The U.S. Securities and Exchange Commission was reported to be finalizing an "innovation exemption" that would allow tokenized versions of publicly traded stocks to trade on crypto-native platforms, with sources cited by GN Crypto's regulatory coverage indicating the agency targeted issuance on or around May 18, 2026. The SEC has not publicly confirmed either the exemption's existence or its release date; the reporting rests on sources described as familiar with the matter, and the agency has made no formal announcement as of May 20, 2026.
According to that reporting, the exemption would permit crypto platforms to offer onchain trading of tokenized equities without requiring full broker-dealer registration during an experimental period. Officials planned to include exposure limits, disclosure requirements, and sunset provisions limiting the program's duration as specific guardrails. The structure would represent a procedural accommodation limited to the duration of the experimental period — distinct from the permanent rule changes the SEC has approved for traditional exchanges.
The proposed exemption builds on a regulatory foundation the SEC established earlier this year. In January 2026, the agency issued guidance confirming that tokenizing a security does not alter its legal classification and that federal securities laws apply based on the economic substance of the instrument. The SEC's formal statement on tokenized securities defined the instrument as "a financial instrument enumerated in the definition of 'security' under the federal securities laws that is formatted as or represented by a crypto asset, where the record of ownership is maintained in whole or in part on or through one or more crypto networks". That statement also established a two-category taxonomy: securities tokenized by or on behalf of their issuers, and securities tokenized by unaffiliated third parties. The format of issuance or method of recording ownership — onchain versus offchain — does not affect the application of federal securities law.

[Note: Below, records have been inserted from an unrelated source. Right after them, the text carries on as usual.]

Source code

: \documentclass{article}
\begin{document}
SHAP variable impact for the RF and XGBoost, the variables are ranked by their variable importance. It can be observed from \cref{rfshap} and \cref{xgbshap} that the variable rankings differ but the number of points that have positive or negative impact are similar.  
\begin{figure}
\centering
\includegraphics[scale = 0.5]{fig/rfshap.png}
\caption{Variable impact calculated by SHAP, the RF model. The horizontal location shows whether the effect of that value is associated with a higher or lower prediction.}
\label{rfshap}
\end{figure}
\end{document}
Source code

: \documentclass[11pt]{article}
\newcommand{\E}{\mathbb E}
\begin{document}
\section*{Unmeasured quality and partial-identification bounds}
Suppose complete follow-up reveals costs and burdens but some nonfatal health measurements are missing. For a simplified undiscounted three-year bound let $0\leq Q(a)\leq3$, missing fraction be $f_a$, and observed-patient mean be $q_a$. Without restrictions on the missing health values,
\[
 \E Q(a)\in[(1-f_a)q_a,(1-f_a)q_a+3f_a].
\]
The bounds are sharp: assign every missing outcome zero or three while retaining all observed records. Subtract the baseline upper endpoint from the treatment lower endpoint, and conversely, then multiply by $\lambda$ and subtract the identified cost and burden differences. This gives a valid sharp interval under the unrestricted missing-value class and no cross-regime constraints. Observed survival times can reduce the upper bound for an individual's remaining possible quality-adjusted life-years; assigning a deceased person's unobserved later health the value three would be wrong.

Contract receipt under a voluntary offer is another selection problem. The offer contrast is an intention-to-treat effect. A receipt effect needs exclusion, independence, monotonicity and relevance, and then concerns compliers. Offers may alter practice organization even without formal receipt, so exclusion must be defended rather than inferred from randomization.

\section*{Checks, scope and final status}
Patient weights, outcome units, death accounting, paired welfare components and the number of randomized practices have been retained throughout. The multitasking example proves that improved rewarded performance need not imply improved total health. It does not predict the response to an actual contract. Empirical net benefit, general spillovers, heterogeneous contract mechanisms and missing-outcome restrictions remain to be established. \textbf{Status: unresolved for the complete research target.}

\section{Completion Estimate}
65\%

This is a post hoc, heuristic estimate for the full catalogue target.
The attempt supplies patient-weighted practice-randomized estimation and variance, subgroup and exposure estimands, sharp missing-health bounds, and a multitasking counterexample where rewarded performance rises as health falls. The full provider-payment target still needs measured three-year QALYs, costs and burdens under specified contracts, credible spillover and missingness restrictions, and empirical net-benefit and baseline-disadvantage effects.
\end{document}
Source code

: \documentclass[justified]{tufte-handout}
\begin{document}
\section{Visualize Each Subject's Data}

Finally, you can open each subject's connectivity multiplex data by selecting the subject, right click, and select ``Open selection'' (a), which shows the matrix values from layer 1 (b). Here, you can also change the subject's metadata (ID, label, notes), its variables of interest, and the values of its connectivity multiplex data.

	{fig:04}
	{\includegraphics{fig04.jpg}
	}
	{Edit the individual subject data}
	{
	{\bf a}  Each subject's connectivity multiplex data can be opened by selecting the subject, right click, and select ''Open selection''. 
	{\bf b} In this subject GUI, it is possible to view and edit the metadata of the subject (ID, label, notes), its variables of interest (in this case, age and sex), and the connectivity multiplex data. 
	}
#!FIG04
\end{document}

The innovation exemption would go further than prior approvals by targeting onchain trading outside traditional market infrastructure. In March 2026, the SEC approved a Nasdaq rule change to support tokenized share trading, a structure that routes trades through existing Depository Trust Company settlement infrastructure and preserves traditional ownership rights. That exchange-level approval operates within established broker-dealer and clearing frameworks. The proposed exemption, by contrast, would extend access to crypto-native platforms that currently lack full broker-dealer registration — a materially different regulatory posture. Separately, the Depository Trust & Clearing Corporation announced plans to begin limited production trades of tokenized assets in July, with a broader launch announced for October, pending execution.
What the available reporting does not establish is equally relevant for compliance officers evaluating platform exposure. The SEC has not disclosed which crypto platforms, if any, have been consulted or would qualify under the exemption's conditions. The reporting does not identify the specific securities eligible for tokenization, the maximum exposure limits under consideration, or the precise mechanism by which sunset provisions would terminate the program. It is also unclear whether third-party tokenization — creating tokens that track a public company's shares without issuer consent — would be permitted under the exemption, or whether that feature would be restricted to issuer-sponsored structures as defined in the January 2026 guidance.
The immediate concrete effect of the reported framework, if issued as described, would be to create a time-limited regulatory pathway for crypto platforms to offer tokenized equity trading without first obtaining full broker-dealer registration. The available sourcing does not confirm the exemption has been issued, identify the platforms or securities covered, specify the exposure limits or sunset timeline, or establish whether the SEC has resolved the investor-protection objections that traditional market participants have raised regarding third-party tokenization and settlement finality outside DTC infrastructure.